-- Opening Marker --

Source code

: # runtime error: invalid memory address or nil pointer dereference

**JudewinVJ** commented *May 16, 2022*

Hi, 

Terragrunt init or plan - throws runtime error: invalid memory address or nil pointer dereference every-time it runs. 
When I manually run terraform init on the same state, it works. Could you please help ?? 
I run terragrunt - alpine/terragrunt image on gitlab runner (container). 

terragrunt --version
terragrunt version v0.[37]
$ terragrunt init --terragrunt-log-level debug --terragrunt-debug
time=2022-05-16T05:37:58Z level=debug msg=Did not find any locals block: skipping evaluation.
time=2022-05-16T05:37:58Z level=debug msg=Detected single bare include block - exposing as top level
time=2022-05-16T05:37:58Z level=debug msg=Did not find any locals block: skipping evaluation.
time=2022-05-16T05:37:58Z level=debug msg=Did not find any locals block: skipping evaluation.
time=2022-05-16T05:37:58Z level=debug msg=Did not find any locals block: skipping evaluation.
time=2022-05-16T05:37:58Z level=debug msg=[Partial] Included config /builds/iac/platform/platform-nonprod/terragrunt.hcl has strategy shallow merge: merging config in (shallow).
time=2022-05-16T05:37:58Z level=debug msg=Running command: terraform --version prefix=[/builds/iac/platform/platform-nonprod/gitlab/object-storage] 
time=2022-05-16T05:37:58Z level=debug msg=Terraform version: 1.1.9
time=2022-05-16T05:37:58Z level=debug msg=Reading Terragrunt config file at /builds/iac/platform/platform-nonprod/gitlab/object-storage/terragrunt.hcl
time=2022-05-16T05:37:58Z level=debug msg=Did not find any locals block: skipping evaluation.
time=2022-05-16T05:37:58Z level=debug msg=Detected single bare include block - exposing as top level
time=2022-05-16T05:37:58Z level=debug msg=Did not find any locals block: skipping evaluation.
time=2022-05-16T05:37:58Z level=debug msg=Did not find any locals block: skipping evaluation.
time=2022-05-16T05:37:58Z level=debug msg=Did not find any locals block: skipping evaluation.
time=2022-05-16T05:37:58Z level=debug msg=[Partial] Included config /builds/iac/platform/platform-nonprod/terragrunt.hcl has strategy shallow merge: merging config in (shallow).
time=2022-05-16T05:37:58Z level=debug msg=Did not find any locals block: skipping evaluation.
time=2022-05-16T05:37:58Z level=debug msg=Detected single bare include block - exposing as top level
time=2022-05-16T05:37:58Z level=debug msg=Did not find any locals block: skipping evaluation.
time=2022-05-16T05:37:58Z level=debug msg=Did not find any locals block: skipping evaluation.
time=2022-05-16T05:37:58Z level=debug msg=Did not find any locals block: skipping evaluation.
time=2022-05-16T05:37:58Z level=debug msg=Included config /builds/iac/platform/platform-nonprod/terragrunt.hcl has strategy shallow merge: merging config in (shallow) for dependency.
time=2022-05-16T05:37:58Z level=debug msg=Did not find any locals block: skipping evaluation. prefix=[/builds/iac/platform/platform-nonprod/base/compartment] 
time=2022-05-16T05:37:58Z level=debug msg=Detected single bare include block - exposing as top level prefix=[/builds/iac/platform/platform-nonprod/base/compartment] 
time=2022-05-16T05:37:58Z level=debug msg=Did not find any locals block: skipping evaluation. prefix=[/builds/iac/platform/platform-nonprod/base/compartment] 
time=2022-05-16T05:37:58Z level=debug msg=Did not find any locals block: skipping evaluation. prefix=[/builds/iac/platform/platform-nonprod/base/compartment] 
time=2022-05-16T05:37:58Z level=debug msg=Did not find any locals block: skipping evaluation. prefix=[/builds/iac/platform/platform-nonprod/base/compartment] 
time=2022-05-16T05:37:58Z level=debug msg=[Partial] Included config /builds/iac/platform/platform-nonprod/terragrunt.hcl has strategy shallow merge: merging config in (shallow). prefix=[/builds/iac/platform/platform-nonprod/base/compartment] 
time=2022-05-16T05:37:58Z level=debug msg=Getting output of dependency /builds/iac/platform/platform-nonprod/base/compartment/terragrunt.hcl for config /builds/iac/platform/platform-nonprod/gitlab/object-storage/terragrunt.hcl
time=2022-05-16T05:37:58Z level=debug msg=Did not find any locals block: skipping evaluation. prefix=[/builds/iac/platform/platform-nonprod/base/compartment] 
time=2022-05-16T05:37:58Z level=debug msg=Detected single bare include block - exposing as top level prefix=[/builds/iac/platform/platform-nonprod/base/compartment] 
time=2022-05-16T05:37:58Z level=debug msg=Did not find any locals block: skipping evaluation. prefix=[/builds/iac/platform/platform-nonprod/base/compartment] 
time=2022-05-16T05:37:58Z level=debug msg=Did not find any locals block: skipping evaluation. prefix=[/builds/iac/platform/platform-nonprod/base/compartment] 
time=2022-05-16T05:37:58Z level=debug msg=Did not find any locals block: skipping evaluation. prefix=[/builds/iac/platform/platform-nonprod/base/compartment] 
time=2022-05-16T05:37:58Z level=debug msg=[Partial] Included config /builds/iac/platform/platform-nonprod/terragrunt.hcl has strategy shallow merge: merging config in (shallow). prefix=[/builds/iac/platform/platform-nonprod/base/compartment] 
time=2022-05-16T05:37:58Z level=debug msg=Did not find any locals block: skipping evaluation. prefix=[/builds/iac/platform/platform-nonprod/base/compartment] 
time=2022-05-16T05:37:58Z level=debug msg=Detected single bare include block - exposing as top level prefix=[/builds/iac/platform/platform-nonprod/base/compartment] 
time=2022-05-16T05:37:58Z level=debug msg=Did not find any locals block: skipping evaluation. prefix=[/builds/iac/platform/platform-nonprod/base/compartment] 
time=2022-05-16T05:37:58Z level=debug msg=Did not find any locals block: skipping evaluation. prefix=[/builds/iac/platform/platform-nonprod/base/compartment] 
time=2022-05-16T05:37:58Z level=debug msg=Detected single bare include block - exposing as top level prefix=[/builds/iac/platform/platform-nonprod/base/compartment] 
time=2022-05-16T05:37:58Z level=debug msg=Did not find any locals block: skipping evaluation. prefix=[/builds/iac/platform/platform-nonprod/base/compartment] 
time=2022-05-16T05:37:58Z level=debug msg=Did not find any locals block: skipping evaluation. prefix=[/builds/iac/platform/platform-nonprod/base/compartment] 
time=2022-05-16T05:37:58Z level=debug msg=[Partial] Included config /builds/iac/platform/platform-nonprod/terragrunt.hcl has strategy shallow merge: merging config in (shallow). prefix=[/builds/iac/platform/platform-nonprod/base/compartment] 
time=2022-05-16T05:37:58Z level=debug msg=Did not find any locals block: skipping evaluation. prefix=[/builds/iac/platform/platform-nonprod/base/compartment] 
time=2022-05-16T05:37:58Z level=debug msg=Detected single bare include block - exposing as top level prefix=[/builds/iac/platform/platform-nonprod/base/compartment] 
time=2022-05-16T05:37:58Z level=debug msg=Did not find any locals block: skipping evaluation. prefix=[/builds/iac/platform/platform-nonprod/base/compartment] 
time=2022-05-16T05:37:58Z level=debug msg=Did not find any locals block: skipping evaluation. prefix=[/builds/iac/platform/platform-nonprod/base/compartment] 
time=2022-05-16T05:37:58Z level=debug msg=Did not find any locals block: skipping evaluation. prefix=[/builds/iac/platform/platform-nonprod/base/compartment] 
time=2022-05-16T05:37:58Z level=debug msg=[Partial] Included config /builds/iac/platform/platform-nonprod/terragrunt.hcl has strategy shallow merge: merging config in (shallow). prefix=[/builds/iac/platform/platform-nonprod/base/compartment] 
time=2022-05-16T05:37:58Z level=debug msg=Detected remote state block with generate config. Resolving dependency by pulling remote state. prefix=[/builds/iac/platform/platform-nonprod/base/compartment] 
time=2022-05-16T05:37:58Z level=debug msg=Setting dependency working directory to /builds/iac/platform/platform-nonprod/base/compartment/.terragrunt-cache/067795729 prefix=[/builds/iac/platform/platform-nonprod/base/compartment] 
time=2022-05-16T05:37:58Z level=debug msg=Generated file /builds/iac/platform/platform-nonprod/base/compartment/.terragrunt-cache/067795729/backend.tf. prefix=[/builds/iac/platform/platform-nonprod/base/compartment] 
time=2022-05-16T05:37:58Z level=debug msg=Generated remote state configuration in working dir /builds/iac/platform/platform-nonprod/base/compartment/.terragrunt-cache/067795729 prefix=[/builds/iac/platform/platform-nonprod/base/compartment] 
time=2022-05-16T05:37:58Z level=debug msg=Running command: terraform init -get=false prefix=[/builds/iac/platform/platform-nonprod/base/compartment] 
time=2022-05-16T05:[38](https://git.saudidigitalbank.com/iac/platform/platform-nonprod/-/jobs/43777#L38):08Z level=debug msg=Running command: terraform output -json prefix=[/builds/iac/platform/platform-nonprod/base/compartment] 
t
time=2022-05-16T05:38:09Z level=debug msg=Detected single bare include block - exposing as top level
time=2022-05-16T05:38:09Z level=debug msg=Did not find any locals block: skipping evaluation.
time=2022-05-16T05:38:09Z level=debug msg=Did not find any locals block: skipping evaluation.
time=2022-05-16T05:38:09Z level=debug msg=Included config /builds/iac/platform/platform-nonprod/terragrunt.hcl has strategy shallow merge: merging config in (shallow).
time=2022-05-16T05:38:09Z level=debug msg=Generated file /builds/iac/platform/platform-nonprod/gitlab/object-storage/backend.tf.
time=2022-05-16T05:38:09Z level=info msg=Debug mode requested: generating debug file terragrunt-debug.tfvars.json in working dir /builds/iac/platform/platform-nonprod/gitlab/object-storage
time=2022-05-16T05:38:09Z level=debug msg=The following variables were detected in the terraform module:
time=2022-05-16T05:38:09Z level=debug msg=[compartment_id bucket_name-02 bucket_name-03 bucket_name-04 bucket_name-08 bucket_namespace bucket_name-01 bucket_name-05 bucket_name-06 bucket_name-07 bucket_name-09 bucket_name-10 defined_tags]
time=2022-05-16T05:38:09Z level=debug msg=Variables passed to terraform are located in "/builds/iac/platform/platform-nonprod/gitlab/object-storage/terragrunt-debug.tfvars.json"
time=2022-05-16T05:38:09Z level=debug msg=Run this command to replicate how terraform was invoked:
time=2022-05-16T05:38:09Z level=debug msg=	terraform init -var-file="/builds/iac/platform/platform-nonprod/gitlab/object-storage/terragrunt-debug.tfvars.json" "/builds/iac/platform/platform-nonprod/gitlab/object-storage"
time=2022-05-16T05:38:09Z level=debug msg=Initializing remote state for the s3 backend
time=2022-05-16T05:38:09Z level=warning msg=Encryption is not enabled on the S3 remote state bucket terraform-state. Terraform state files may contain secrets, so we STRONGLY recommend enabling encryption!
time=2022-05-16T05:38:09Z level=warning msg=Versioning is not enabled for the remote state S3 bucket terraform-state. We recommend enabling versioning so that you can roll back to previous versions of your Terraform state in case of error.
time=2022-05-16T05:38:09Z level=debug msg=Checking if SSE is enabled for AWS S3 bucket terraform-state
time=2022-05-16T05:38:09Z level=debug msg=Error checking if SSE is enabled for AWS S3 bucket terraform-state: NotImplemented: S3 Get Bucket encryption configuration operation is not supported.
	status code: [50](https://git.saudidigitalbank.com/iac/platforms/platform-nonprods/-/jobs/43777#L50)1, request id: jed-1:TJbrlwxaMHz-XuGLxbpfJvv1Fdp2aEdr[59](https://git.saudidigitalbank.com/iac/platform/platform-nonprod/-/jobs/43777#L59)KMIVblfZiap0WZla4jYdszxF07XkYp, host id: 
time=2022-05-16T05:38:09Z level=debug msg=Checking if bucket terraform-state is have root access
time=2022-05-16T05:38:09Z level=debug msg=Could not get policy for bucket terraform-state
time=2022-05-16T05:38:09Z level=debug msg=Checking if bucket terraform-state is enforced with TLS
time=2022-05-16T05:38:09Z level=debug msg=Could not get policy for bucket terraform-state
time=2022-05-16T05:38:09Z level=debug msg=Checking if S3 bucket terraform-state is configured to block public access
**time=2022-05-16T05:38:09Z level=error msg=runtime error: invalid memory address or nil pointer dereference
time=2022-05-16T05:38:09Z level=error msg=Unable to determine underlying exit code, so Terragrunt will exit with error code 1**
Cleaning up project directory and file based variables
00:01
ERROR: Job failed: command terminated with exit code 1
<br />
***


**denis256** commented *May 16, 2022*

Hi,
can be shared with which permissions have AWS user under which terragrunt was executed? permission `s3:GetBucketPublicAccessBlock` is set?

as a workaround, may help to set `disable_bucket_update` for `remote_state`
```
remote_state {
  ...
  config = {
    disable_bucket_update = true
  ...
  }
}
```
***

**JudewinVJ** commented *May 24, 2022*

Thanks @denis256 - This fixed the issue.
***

-- Closing Marker --

In the listing above, find the line with "time=2022-05-16T05:38:09Z level=debug msg=Variables" and the line with "time=2022-05-16T05:38:09Z level=debug msg=Initializing". Output those two lines and every line between them, exactly as written.

time=2022-05-16T05:38:09Z level=debug msg=Variables passed to terraform are located in "/builds/iac/platform/platform-nonprod/gitlab/object-storage/terragrunt-debug.tfvars.json"
time=2022-05-16T05:38:09Z level=debug msg=Run this command to replicate how terraform was invoked:
time=2022-05-16T05:38:09Z level=debug msg=	terraform init -var-file="/builds/iac/platform/platform-nonprod/gitlab/object-storage/terragrunt-debug.tfvars.json" "/builds/iac/platform/platform-nonprod/gitlab/object-storage"
time=2022-05-16T05:38:09Z level=debug msg=Initializing remote state for the s3 backend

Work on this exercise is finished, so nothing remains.